| About this exercise |
Each line of the records below that holds "boolean" should be returned.

| Data under study |
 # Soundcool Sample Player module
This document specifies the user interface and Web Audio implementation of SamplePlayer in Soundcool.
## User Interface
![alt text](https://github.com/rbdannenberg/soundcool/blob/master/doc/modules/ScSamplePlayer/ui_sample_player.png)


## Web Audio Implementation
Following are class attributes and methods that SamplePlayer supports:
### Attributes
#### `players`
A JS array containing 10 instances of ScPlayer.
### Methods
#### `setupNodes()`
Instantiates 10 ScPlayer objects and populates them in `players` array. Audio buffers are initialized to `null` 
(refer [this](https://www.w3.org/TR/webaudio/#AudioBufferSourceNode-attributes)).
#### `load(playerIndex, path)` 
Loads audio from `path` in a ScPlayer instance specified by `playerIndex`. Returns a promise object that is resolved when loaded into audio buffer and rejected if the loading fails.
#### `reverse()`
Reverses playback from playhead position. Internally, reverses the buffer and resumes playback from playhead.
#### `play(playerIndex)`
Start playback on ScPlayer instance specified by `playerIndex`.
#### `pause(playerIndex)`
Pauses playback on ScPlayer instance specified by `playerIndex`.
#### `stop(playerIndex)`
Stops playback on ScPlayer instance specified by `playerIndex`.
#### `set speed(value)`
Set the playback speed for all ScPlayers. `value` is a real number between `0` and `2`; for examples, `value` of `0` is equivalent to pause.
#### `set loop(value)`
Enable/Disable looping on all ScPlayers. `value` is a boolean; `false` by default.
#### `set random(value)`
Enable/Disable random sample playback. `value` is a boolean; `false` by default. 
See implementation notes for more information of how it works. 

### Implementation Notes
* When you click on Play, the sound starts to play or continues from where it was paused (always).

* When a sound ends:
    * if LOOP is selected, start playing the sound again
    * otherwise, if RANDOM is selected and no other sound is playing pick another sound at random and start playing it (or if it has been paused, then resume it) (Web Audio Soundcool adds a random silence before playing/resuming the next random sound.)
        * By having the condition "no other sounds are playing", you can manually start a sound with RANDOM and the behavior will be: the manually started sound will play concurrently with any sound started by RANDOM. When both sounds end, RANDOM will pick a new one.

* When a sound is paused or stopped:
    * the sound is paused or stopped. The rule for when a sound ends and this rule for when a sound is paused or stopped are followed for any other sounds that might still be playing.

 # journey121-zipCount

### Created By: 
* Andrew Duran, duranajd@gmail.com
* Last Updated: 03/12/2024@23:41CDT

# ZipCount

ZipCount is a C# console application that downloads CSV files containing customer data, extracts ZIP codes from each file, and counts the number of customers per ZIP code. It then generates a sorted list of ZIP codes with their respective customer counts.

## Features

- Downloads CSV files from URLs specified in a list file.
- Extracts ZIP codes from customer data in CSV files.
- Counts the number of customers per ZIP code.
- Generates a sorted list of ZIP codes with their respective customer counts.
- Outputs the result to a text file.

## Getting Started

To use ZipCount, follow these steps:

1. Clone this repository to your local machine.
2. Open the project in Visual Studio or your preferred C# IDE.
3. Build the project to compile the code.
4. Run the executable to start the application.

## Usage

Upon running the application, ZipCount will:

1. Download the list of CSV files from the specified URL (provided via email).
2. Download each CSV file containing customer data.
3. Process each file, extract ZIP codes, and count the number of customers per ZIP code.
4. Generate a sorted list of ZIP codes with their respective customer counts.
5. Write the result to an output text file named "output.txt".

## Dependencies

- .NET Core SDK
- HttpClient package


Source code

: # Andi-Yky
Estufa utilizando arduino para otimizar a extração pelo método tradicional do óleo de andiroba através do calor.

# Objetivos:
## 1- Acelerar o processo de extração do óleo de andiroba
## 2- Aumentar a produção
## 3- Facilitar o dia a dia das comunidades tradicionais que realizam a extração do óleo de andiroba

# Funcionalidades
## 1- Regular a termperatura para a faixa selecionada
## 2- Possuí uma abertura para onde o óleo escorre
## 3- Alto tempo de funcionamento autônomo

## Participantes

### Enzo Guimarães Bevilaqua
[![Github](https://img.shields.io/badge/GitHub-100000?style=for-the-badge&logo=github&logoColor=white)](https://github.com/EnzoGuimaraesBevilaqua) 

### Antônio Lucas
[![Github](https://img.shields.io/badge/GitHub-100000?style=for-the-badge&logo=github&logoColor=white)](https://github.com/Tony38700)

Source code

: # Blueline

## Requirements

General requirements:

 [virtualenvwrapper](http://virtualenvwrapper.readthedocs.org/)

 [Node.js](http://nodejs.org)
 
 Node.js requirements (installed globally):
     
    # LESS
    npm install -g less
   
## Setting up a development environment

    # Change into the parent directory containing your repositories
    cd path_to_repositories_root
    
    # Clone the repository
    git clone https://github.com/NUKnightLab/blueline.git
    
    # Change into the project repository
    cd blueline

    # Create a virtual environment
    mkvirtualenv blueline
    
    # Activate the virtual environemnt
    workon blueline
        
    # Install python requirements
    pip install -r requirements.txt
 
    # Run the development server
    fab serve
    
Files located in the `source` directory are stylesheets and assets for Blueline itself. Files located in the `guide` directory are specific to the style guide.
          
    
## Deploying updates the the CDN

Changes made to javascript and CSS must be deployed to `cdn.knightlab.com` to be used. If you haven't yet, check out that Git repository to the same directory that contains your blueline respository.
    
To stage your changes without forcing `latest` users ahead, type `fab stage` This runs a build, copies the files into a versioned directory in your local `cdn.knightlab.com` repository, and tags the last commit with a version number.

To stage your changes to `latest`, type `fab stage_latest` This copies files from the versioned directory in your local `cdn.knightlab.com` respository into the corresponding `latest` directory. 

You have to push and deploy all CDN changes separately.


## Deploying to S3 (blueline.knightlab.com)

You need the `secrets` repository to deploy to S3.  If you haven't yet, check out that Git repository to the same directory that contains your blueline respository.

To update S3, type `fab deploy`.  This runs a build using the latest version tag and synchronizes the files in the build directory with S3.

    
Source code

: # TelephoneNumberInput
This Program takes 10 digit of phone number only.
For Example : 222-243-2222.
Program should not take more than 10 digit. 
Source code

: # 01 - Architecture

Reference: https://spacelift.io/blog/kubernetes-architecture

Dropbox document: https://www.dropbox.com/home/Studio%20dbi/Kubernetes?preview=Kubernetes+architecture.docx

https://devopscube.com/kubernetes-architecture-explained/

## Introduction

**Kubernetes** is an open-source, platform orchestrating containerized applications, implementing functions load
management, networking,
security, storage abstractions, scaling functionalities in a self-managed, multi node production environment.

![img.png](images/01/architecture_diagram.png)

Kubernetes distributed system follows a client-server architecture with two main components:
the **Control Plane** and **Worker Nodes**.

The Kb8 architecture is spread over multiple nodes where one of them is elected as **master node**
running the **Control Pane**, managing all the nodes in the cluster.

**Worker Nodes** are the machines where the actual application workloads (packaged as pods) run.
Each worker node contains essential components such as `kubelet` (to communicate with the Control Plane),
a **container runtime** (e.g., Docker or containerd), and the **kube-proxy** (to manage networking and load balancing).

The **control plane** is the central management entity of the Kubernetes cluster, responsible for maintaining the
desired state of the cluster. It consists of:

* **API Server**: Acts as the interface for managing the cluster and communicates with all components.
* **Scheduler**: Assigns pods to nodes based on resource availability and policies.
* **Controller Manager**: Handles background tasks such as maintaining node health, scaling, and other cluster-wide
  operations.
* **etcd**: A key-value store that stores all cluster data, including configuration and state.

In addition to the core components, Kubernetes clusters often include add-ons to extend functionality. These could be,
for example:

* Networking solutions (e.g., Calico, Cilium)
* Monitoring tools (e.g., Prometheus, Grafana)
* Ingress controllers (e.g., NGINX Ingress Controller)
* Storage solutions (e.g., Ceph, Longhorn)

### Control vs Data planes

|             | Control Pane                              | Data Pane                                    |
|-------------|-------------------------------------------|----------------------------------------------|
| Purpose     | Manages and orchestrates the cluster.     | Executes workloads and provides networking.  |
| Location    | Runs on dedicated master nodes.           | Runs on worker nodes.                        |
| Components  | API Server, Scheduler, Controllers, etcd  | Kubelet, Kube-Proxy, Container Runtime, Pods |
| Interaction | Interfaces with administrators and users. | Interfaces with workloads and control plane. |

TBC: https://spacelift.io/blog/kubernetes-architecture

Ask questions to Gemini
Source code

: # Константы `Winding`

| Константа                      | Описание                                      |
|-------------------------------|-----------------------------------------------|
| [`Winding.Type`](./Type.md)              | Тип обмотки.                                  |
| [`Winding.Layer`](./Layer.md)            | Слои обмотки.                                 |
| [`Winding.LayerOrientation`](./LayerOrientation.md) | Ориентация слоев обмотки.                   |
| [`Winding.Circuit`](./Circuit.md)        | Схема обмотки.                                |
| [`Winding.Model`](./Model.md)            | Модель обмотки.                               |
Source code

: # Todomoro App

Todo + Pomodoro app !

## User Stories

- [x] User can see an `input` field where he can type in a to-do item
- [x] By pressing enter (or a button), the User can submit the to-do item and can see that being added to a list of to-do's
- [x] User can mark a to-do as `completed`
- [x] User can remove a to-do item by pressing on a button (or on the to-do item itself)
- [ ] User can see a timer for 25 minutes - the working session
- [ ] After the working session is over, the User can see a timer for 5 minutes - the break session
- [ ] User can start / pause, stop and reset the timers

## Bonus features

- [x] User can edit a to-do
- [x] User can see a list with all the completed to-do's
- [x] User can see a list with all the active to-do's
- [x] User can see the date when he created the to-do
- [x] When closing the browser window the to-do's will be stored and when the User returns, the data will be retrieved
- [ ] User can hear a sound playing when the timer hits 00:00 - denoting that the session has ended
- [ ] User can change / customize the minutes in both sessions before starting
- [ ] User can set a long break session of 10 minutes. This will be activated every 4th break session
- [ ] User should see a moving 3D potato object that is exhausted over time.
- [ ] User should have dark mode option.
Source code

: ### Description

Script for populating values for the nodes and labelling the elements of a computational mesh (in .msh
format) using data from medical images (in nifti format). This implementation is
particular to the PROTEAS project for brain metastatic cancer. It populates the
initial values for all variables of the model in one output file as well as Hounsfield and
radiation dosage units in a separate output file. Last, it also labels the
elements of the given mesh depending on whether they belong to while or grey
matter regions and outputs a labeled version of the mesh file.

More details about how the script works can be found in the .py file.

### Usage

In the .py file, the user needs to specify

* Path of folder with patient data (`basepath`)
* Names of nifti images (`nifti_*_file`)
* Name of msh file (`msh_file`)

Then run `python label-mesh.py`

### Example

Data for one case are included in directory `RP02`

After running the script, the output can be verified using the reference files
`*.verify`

| Written solution |
Enable/Disable looping on all ScPlayers. `value` is a boolean; `false` by default.
Enable/Disable random sample playback. `value` is a boolean; `false` by default. 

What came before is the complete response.